A Centralized, Trust-First System for Proposing, Reviewing, and Approving Compensation Changes

Helping managers and admins make confident compensation decisions at scale

Context

Context

Context

Overview

Compensation changes are one of the most sensitive workflows inside HR software. A single mistake can affect employee trust, payroll accuracy, and legal compliance. Despite this, many teams still rely on spreadsheets, email threads, and manual approvals to manage raises, promotions, and adjustments.

This project focused on designing GoCo’s Compensation Management feature — a centralized, role-aware system that allows managers and admins to propose, review, approve, and audit compensation changes with confidence.

The goal was not just to replace spreadsheets, but to preserve their flexibility while reducing risk, improving visibility, and enabling better decision-making.

The Problem Space

Before this feature, compensation changes were:

  • Managed across disconnected tools (Excel, email, internal notes)

  • Error-prone and difficult to audit

  • Stressful for managers due to fear of making irreversible mistakes

  • Time-consuming for admins to validate and reconcile

  • Lacking context for approvers reviewing changes


Compensation workflows also introduce unique complexity:

  • Multiple roles (manager, admin, approver)

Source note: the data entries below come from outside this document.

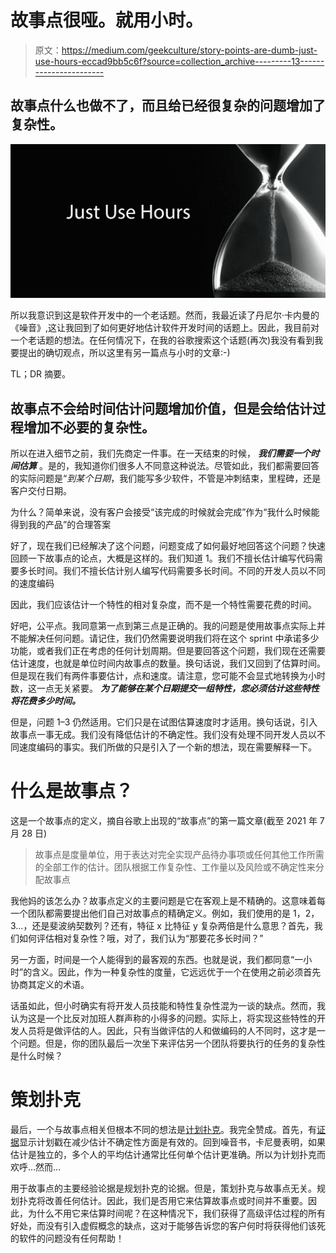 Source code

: # 故事点很哑。就用小时。

> 原文：<https://medium.com/geekculture/story-points-are-dumb-just-use-hours-eccad9bb5c6f?source=collection_archive---------13----------------------->

## 故事点什么也做不了，而且给已经很复杂的问题增加了复杂性。

![](img/3282e958054a7df083cedfaed5ff21e1.png)

所以我意识到这是软件开发中的一个老话题。然而，我最近读了丹尼尔·卡内曼的《噪音》,这让我回到了如何更好地估计软件开发时间的话题上。因此，我目前对一个老话题的想法。在任何情况下，在我的谷歌搜索这个话题(再次)我没有看到我要提出的确切观点，所以这里有另一篇点与小时的文章:-)

TL；DR 摘要。

## 故事点不会给时间估计问题增加价值，但是会给估计过程增加不必要的复杂性。

所以在进入细节之前，我们先商定一件事。在一天结束的时候， ***我们需要一个时间估算*** 。是的，我知道你们很多人不同意这种说法。尽管如此，我们都需要回答的实际问题是“*到某个日期*，我们能写多少软件，不管是冲刺结束，里程碑，还是客户交付日期。

为什么？简单来说，没有客户会接受“该完成的时候就会完成”作为“我什么时候能得到我的产品”的合理答案

好了，现在我们已经解决了这个问题，问题变成了如何最好地回答这个问题？快速回顾一下故事点的论点，大概是这样的。我们知道
1。我们不擅长估计编写代码需要多长时间。我们不擅长估计别人编写代码需要多长时间。不同的开发人员以不同的速度编码

因此，我们应该估计一个特性的相对复杂度，而不是一个特性需要花费的时间。

好吧，公平点。我同意第一点到第三点是正确的。我的问题是使用故事点实际上并不能解决任何问题。请记住，我们仍然需要说明我们将在这个 sprint 中承诺多少功能，或者我们正在考虑的任何计划周期。但是要回答这个问题，我们现在还需要估计速度，也就是单位时间内故事点的数量。换句话说，我们又回到了估算时间。但是现在我们有两件事要估计，点和速度。请注意，您可能不会显式地转换为小时数，这一点无关紧要。 ***为了能够在某个日期提交一组特性，您必须估计这些特性将花费多少时间。***

但是，问题 1–3 仍然适用。它们只是在试图估算速度时才适用。换句话说，引入故事点一事无成。我们没有降低估计的不确定性。我们没有处理不同开发人员以不同速度编码的事实。我们所做的只是引入了一个新的想法，现在需要解释一下。

# 什么是故事点？

这是一个故事点的定义，摘自谷歌上出现的“故事点”的第一篇文章(截至 2021 年 7 月 28 日)

> 故事点是度量单位，用于表达对完全实现产品待办事项或任何其他工作所需的全部工作的估计。团队根据工作复杂性、工作量以及风险或不确定性来分配故事点

我他妈的该怎么办？故事点定义的主要问题是它在客观上是不精确的。这意味着每一个团队都需要提出他们自己对故事点的精确定义。例如，我们使用的是 1，2，3…，还是斐波纳契数列？还有，特征 x 比特征 y 复杂两倍是什么意思？首先，我们如何评估相对复杂性？哦，对了，我们认为“那要花多长时间？”

另一方面，时间是一个人能得到的最客观的东西。也就是说，我们都同意“一小时”的含义。因此，作为一种复杂性的度量，它远远优于一个在使用之前必须首先协商其定义的术语。

话虽如此，但小时确实有将开发人员技能和特性复杂性混为一谈的缺点。然而，我认为这是一个比反对加班人群声称的小得多的问题。实际上，将实现这些特性的开发人员将是做评估的人。因此，只有当做评估的人和做编码的人不同时，这才是一个问题。但是，你的团队最后一次坐下来评估另一个团队将要执行的任务的复杂性是什么时候？

# 策划扑克

最后，一个与故事点相关但根本不同的想法是[计划扑克](https://www.mountaingoatsoftware.com/agile/planning-poker)。我完全赞成。首先，有[证据](https://collaboration.csc.ncsu.edu/laurie/Papers/ESEM11_SCRUM_Experience_CameraReady.pdf)显示计划戳在减少估计不确定性方面是有效的。回到噪音书，卡尼曼表明，如果估计是独立的，多个人的平均估计通常比任何单个估计更准确。所以为计划扑克而欢呼…然而…

用于故事点的主要经验论据是规划扑克的论据。但是，策划扑克与故事点无关。规划扑克将改善任何估计。因此，我们是否用它来估算故事点或时间并不重要。因此，为什么不用它来估算时间呢？在这种情况下，我们获得了高级评估过程的所有好处，而没有引入虚假概念的缺点，这对于能够告诉您的客户何时将获得他们该死的软件的问题没有任何帮助！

  • Budget constraints and approval rules

  • Conflicting edits and timing issues

  • The need for a clear audit trail

  • High expectations around fairness and transparency


Designing for compensation meant designing for trust, safety, and clarity, not just efficiency.

Goal & Success Criteria

  • Centralize compensation changes into a single system

  • Maintain the flexibility managers expect from spreadsheets

  • Reduce fear by making changes visible, reversible, and reviewable

  • Support complex approval workflows and permissions

  • Provide clear context for every decision

  • Lay groundwork for AI-assisted insights without eroding trust

User Research

User Research

User Research

Recognition Journey

User Types:

  • Admins

  • Managers

  • Employees

Recognition journeys were broken down for different user type.

Competitive Analysis

Direct Competitors:

  • BambooHR

  • Rippling

  • Lattice

  • Paylocity

  • Paycom

  • ADP

Feature Breakdown

Feature Breakdown

Feature Breakdown

  1. Compensation Grid (Spreadsheet Familiarity, System Safety)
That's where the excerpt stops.